При виде такого множества женщин, темноволосых и белокурых, свежих и увядших, Ламме смутился. Он опустил глаза, но сейчас же подал голос:
– Уленшпигель, где ты?
– Был, да весь вышел, мой свет, – сказала толстая девка и схватила его за руку.
– Как это весь вышел? – переспросил Ламме.
– А так, – отвечала она, – помер триста лет тому назад, за компанию с Якобом де Костером ван Маарландом. [192]
– Отстаньте, не держите меня! – вскричал Ламме. – Уленшпигель, где ты? Заступись за своего друга! Если вы не отстанете, я сейчас уйду.

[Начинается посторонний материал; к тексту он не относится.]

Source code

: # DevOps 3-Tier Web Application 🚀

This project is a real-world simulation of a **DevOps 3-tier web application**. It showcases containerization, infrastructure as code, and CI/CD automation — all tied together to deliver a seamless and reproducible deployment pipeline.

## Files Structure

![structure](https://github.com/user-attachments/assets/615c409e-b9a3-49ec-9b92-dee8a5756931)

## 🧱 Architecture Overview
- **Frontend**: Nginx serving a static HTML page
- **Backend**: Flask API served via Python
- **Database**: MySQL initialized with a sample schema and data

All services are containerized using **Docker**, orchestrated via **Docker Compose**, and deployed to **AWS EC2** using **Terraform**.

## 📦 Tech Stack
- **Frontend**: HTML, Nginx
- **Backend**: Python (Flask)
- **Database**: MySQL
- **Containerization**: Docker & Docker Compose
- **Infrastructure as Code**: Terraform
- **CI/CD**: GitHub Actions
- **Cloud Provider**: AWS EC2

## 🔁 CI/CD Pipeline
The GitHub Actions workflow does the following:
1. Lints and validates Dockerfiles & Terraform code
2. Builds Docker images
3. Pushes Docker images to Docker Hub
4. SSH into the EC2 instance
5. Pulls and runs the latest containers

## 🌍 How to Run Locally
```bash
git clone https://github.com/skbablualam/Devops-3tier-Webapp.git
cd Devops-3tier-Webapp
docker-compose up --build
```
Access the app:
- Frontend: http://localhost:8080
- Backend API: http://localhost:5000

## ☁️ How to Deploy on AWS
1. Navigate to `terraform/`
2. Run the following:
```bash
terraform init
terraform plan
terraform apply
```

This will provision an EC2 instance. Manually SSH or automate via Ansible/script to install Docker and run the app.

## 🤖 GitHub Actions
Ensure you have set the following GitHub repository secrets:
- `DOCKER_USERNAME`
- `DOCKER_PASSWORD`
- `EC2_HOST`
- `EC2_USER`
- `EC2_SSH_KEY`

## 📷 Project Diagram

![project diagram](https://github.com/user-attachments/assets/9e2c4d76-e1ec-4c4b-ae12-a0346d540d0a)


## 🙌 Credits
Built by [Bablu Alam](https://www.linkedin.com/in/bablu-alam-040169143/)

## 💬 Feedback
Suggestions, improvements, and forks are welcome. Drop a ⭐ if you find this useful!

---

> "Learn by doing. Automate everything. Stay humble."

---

– Нет, не уйдешь! – объявили девицы.
– Уленшпигель! – опять жалобно крикнул Ламме. – Где же ты, сын мой? Сударыня, не дергайте меня за волосы! Это не парик, уверяю вас! Караул! У меня уши и без того красные – зачем же вы еще по ним кровь разгоняете? А эта меня по носу щелкает! Мне же больно! Ай, ай, чем это мне лицо намазали? Дайте зеркало! Я черен, как устье печки. Перестаньте, не то я рассержусь! Как вам не стыдно мучить ни в чем не повинного человека? Оставьте меня! Зачем вы меня тянете в разные стороны за штаны? Что я вам, ткацкий челнок? Какая вам от того прибыль? Честное слово, я рассержусь!
– Он рассердится, он рассердится! Вот чудачок! – дразнили они его. – Развеселись-ка лучше и спой нам про любовь.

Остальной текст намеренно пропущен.